My finger curls slowly around the trigger but an off feeling clings to my ribs. My breath cracks in the wind as I exhale. The world narrows to the thin line of sight, the soft fur just behind his shoulder and the white flakes resting on them. Still my dad’s words in the back of my head.

“Respect, always.” I respect animals. I respect the woods. But right now I don’t respect myself enough to pretend I’m steady, or that shooting him would be anything but an attempt to fill the broad hole in my chest. I came here to feel closer to my father, but all I’ve done is press my grief into the shape of a rifle. 

He peers up, catching me in his sight. My heart claps painfully against my chest. It’s not fear, it’s something coarse. Like he’s looking through me, through the grief I’m wearing like a second coat. He doesn’t run, nor does he flinch. Instead, he watches me with calmness that makes my hands go steady. Slowly, I lower the rifle. 

The buck blinks and his ears flicker with a small nod of his head. Then he turns, steps lightly into a bush and disappears as silently as he came. The quiet that follows is vast. It thunders in my skull and radiates to the tightness in my upper body. I let out a breath; swiftly, my knees fall weak. I drop on the log behind me, the shivering moss saturating my jeans. 

My hands are shaking but it’s not with regret but release. The cedar lines around me soften, as if they’re counting their breath with me. The frost glitters under the glowing light and I see a squirrel burrow into a hole in a nearby tree. I press my palms to my face and feel the warmth of my breath rebound against my skin. I didn’t fail. I didn’t freeze. I didn’t dishonor my dad. I just listened for the first time in months. 
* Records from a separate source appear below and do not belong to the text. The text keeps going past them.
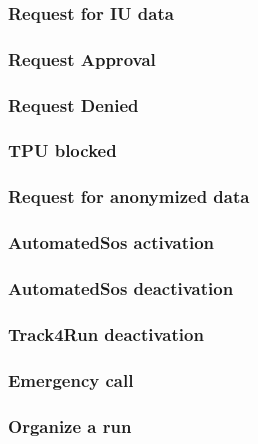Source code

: \subsubsection{Request for IU data}

\clearpage
\subsubsection{Request Approval}

\clearpage
\subsubsection{Request Denied}

\clearpage
\subsubsection{TPU blocked}

\clearpage
\subsubsection{Request for anonymized data} 

\clearpage
\subsubsection{AutomatedSos activation}

\clearpage
\subsubsection{AutomatedSos deactivation}

\clearpage
\subsubsection{Track4Run deactivation}

\clearpage
\subsubsection{Emergency call}

\clearpage
\subsubsection{Organize a run}

\clearpage
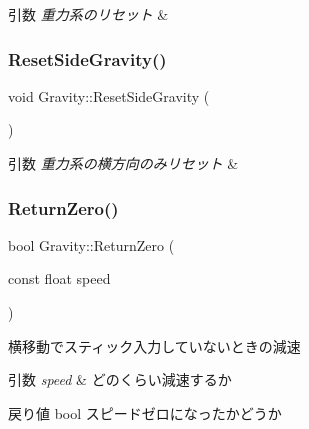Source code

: \begin{DoxyParams}{引数}
{\em 重力系のリセット} & \\
\hline
\end{DoxyParams}
\mbox{\label{class_gravity_a5e430e10dea748f20c2d019e86dd339c}} 
\subsubsection{\texorpdfstring{Reset\+Side\+Gravity()}{ResetSideGravity()}}
{\footnotesize\ttfamily void Gravity\+::\+Reset\+Side\+Gravity (\begin{DoxyParamCaption}{ }\end{DoxyParamCaption})\hspace{0.3cm}{\ttfamily [inline]}}


\begin{DoxyParams}{引数}
{\em 重力系の横方向のみリセット} & \\
\hline
\end{DoxyParams}
\mbox{\label{class_gravity_a1efc862b822ca8cfea80b066ed4479f9}} 
\subsubsection{\texorpdfstring{Return\+Zero()}{ReturnZero()}}
{\footnotesize\ttfamily bool Gravity\+::\+Return\+Zero (\begin{DoxyParamCaption}\item[{const float}]{speed }\end{DoxyParamCaption})}



横移動でスティック入力していないときの減速 


\begin{DoxyParams}{引数}
{\em speed} & どのくらい減速するか \\
\hline
\end{DoxyParams}
\begin{DoxyReturn}{戻り値}
bool スピードゼロになったかどうか 
\end{DoxyReturn}
\mbox{\label{class_gravity_a74d50df160f70b19f82e382b2a90be3e}} 
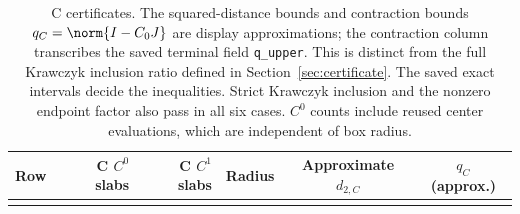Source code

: \begin{longtable}{@{}rrrccc@{}}
\toprule
Row & C $C^0$ slabs & C $C^1$ slabs & Radius & Approximate $d_{2,C}$ & $q_C$ (approx.)\\
\midrule
\bottomrule
\caption{C certificates. The squared-distance bounds and contraction
bounds $q_C=\norm{I-C_0J}$ are display approximations; the contraction
column transcribes the saved terminal field \texttt{q\_upper}. This is
distinct from the full Krawczyk inclusion ratio defined in
Section~\ref{sec:certificate}. The saved exact intervals decide the
inequalities. Strict Krawczyk inclusion and the
nonzero endpoint factor also pass in all six cases. $C^0$ counts
include reused center evaluations, which are independent of box radius.}
\label{tab:capd}
\end{longtable}
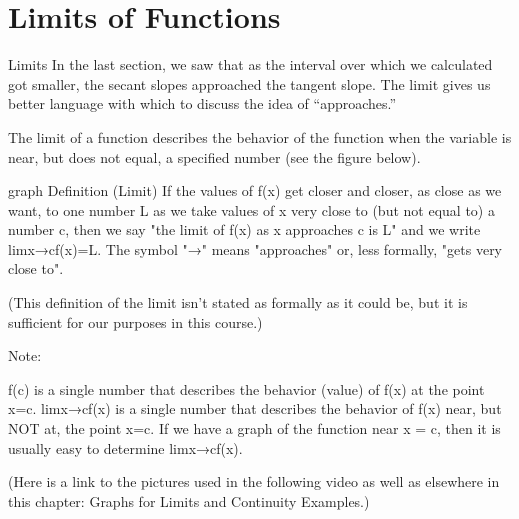 \section{Limits of Functions}
\label{sec:limits}

Limits
In the last section, we saw that as the interval over which we calculated got smaller, the secant slopes approached the tangent slope. The limit gives us better language with which to discuss the idea of “approaches.”

The limit of a function describes the behavior of the function when the variable is near, but does not equal, a specified number (see the figure below).

graph
Definition (Limit)
If the values of f(x) get closer and closer, as close as we want, to one number L as we take values of x very close to (but not equal to) a number c, then we say "the limit of f(x) as x approaches c is L" and we write
limx→cf(x)=L.
The symbol "→" means "approaches" or, less formally, "gets very close to".

(This definition of the limit isn't stated as formally as it could be, but it is sufficient for our purposes in this course.)

Note:

f(c) is a single number that describes the behavior (value) of f(x) at the point x=c.
limx→cf(x) is a single number that describes the behavior of f(x) near, but NOT at, the point x=c.
If we have a graph of the function near x = c, then it is usually easy to determine limx→cf(x).

(Here is a link to the pictures used in the following video as well as elsewhere in this chapter: Graphs for Limits and Continuity Examples.)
My father hunted because he loved the woods. He loved the work, mainly the balance of it all. He never hunted to fill emptiness—he hunted to be part of something larger than himself. I came here trying to chase his ghost, to feel close to him by stepping in his footprints. But he wouldn’t have asked that of me. He’d want me to follow my own trail, even if that meant lowering the rifle.

The aches in my chest fade but it seems a bruise is left. The sun finally pushes over the ridge, spilling warm light across the forest and frosted ground. It stretches through the branches, reaching as far as it possibly can. 

I stand slowly. The world feels heavier without the tension of the shot interlinked inside me, in a good way, a grounded way. I sling the rifle right back over my shoulder, the strap digging in the same spot as before. The weight feels different now. Like it’s not a burden but a tool. The woods smell vivid now—pine, earth thawing, distant streams of water.  

I begin walking back towards the trail. Each step crutches through the sleet beneath me and I let the sound carry me. Somewhere far behind me the buck is moving deeper in the timber. Maybe he’ll make it through winter—maybe he won’t. The forest has its own rules, but today he lives. The world is waking and my grief still lingers but it’s no longer choking me. It’s by my side. A companion rather than a shadow. 

When I reach the edge of the clearing where my truck rests, I stop once more and look back into the deepness of the woods. The trees stand tall and still with their branches drenched in sunlight. The wind stirs, brushing my cheek with a cold touch that feels impossibly like a hand. I smile small and soft, then turn back towards my truck, towards home, towards the things beyond these trees.